### Records provided
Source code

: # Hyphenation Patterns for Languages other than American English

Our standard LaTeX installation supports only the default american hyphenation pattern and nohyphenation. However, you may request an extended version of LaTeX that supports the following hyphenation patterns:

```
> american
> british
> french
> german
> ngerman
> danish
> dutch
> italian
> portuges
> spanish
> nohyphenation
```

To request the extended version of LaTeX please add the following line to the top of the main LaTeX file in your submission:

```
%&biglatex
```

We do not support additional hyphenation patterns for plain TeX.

--

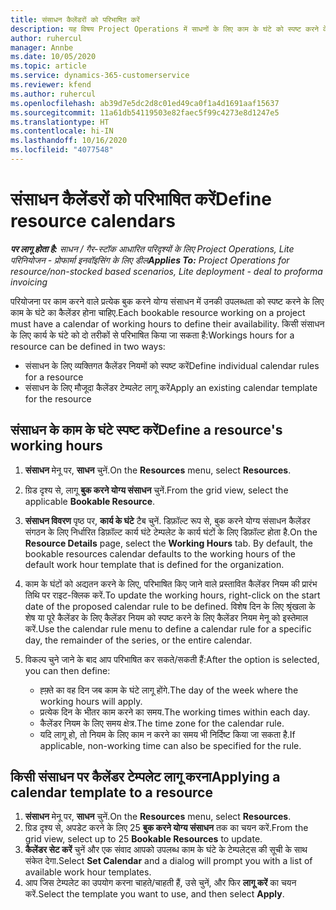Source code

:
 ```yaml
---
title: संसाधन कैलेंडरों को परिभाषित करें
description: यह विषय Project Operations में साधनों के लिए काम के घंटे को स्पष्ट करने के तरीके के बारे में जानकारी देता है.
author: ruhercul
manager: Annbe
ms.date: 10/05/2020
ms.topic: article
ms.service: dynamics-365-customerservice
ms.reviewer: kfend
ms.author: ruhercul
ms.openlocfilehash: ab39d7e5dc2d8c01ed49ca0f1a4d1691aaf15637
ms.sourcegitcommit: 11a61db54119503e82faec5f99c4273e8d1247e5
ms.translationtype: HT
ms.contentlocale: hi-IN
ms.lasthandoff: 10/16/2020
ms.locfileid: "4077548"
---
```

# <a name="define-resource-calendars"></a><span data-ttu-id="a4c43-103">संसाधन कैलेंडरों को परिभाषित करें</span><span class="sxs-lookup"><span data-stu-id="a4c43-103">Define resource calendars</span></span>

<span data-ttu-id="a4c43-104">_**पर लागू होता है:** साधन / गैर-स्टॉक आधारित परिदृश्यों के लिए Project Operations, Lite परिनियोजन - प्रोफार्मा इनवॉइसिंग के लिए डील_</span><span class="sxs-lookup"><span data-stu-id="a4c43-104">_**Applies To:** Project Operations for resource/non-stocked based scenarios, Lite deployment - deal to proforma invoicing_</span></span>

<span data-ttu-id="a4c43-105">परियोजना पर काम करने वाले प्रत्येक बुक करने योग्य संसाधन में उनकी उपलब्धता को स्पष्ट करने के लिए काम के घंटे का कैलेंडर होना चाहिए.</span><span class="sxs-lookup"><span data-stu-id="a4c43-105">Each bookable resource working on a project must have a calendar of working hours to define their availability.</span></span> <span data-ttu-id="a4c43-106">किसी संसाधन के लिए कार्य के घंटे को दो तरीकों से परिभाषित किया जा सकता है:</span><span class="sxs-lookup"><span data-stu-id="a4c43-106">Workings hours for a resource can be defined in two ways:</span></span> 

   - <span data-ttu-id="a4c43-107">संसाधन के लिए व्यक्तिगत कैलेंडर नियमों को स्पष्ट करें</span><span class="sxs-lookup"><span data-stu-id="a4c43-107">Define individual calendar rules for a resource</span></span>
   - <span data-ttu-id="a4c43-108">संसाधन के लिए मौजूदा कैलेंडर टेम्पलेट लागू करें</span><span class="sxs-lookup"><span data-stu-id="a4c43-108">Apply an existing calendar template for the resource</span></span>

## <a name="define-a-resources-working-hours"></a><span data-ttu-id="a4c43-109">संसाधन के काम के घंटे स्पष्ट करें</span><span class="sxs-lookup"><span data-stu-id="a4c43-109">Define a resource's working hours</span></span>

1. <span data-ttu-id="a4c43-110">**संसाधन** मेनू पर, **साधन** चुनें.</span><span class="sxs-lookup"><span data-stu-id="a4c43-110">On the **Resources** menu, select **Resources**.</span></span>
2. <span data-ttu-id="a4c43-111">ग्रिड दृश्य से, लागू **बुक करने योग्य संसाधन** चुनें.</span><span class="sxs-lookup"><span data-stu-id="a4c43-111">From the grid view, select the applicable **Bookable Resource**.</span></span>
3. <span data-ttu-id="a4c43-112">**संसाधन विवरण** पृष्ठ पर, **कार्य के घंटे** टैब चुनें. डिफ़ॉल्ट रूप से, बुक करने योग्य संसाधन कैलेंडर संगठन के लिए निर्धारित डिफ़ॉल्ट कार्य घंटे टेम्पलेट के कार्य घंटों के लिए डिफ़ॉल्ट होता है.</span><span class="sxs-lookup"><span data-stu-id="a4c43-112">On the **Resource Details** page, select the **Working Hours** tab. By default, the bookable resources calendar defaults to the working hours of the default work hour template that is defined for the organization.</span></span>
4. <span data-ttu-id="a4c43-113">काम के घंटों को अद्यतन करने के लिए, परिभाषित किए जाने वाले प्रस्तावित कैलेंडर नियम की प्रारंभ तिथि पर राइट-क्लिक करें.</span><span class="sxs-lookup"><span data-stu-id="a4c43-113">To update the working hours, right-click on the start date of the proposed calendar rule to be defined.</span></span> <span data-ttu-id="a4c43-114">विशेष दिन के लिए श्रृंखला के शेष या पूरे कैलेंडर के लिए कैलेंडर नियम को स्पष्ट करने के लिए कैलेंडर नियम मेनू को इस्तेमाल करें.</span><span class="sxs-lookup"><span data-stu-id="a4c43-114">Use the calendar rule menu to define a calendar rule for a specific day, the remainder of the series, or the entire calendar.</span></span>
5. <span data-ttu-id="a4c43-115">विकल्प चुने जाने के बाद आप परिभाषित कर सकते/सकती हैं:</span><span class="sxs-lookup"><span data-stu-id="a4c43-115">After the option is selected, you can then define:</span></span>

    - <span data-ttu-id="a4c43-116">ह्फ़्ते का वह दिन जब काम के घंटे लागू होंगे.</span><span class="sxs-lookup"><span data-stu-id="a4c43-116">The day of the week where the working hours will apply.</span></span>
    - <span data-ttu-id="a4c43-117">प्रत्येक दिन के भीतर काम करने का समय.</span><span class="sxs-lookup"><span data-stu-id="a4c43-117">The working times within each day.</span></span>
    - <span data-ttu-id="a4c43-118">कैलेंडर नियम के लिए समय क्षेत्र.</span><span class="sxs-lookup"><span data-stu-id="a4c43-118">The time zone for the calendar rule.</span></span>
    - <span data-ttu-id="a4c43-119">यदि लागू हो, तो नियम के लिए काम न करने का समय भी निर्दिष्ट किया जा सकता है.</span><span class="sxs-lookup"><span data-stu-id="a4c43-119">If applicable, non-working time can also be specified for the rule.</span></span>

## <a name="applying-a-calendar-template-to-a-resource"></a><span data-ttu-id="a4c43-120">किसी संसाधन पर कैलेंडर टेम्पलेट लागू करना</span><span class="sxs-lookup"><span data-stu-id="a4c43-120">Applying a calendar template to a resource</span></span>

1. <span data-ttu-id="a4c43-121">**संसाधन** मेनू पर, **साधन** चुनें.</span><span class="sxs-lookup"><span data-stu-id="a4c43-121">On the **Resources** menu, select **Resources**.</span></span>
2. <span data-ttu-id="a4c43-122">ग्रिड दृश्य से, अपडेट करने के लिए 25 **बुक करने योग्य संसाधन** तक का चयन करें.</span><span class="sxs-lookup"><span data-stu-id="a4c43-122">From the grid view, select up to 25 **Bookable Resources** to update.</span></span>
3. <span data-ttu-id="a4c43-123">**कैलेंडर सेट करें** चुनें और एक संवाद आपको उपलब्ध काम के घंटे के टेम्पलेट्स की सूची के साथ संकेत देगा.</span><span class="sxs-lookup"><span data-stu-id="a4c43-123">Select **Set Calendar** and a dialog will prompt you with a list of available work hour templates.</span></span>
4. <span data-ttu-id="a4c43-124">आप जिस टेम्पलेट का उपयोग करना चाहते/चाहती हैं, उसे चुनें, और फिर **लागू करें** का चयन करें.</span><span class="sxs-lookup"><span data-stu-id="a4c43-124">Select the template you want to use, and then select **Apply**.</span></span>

* * *

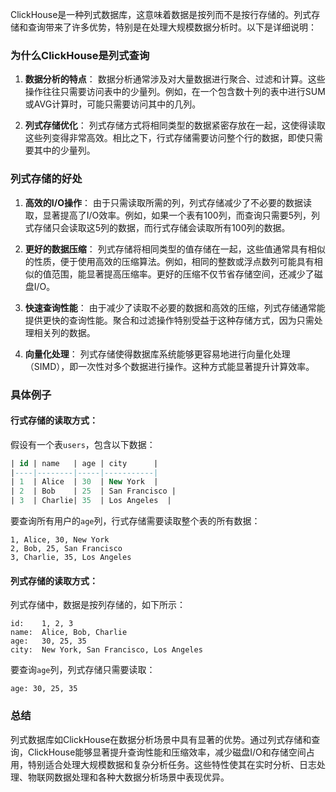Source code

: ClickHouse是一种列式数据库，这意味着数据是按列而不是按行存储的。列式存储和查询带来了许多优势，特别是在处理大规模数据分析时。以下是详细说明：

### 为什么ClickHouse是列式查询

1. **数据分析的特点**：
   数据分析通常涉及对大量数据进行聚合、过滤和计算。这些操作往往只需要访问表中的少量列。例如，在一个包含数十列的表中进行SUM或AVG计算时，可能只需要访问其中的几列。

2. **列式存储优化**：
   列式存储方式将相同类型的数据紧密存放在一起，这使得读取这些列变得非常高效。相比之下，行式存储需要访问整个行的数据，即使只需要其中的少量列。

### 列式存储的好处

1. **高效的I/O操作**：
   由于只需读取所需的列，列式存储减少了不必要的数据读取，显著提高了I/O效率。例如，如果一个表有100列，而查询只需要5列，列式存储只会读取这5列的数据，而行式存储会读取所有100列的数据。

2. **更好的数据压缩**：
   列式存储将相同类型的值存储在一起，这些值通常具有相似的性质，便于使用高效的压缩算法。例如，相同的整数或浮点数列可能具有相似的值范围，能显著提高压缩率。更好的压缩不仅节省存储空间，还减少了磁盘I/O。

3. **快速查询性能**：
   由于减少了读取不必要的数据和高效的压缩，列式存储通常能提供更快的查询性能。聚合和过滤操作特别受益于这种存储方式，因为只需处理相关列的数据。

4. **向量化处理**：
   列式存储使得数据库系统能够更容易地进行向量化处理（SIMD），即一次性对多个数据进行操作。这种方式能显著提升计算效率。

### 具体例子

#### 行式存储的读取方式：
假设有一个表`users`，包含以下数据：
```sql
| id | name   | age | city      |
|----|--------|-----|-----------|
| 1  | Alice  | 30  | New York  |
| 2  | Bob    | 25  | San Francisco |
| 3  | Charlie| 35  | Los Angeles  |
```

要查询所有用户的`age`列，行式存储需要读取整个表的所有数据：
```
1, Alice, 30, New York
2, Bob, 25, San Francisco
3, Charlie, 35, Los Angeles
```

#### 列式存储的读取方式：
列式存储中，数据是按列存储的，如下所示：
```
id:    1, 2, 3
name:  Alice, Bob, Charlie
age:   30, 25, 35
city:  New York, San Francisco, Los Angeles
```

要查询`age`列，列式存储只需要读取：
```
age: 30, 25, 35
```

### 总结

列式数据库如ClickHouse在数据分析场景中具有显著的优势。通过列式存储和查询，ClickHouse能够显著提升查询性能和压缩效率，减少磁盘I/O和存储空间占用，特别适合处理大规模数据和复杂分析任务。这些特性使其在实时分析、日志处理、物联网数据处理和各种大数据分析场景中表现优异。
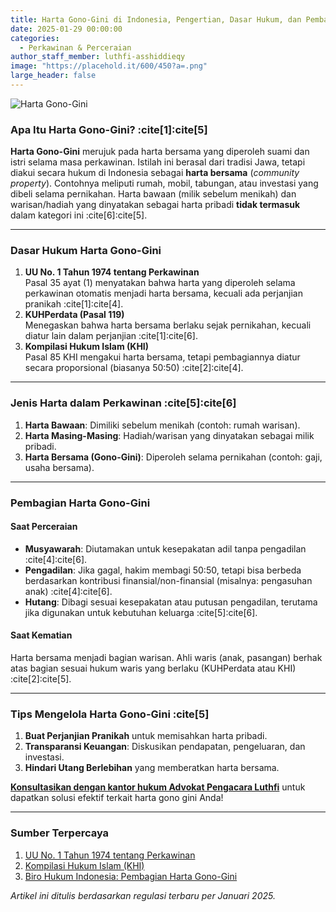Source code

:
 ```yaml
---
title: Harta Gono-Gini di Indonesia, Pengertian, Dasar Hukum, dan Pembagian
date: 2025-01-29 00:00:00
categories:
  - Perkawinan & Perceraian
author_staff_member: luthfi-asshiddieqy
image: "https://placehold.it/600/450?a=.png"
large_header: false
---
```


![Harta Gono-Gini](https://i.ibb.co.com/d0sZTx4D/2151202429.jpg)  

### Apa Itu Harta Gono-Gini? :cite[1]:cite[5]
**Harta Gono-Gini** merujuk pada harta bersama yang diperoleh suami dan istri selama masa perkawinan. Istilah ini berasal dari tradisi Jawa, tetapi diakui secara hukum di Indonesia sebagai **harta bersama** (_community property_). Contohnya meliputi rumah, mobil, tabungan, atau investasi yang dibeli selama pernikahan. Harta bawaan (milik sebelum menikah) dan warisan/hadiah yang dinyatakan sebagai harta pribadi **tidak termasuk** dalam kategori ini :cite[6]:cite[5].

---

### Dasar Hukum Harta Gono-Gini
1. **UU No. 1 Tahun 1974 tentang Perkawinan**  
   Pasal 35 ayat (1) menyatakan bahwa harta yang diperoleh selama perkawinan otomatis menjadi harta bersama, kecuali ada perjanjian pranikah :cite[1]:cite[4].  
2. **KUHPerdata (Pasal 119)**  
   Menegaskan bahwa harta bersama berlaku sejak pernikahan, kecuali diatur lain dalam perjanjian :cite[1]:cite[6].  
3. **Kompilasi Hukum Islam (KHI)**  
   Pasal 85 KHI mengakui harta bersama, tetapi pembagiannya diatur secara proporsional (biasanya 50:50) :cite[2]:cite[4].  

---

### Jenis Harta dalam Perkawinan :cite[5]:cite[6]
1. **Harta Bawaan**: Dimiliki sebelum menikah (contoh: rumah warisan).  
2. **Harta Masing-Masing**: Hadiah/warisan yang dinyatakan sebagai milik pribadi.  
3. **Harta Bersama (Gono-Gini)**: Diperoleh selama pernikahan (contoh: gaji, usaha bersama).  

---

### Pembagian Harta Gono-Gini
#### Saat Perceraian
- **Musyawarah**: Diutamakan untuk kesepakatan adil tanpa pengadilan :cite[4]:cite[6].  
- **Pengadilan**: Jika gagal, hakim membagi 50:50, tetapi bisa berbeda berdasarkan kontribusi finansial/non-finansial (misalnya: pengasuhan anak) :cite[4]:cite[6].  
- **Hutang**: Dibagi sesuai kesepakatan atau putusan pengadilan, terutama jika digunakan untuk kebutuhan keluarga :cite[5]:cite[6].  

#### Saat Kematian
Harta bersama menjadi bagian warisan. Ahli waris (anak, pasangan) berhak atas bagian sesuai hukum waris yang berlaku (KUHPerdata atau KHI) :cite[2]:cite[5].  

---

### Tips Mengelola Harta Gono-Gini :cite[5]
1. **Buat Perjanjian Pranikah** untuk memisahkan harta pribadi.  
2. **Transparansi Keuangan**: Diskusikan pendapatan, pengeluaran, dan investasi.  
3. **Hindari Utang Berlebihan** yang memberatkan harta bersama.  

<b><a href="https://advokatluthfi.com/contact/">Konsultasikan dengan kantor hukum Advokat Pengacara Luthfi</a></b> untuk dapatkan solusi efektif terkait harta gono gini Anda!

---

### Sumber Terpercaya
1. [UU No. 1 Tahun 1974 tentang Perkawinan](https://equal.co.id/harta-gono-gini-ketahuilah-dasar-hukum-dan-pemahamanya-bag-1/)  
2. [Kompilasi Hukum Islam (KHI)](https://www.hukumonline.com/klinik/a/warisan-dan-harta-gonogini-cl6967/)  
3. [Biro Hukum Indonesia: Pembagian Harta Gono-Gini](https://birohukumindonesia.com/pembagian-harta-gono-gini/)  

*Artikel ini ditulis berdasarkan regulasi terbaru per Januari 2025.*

### Exercise directions
Go through the entries above and copy each line with "default" in it.

### Task response
Our standard LaTeX installation supports only the default american hyphenation pattern and nohyphenation. However, you may request an extended version of LaTeX that supports the following hyphenation patterns:
3. <span data-ttu-id="a4c43-112">**संसाधन विवरण** पृष्ठ पर, **कार्य के घंटे** टैब चुनें. डिफ़ॉल्ट रूप से, बुक करने योग्य संसाधन कैलेंडर संगठन के लिए निर्धारित डिफ़ॉल्ट कार्य घंटे टेम्पलेट के कार्य घंटों के लिए डिफ़ॉल्ट होता है.</span><span class="sxs-lookup"><span data-stu-id="a4c43-112">On the **Resource Details** page, select the **Working Hours** tab. By default, the bookable resources calendar defaults to the working hours of the default work hour template that is defined for the organization.</span></span>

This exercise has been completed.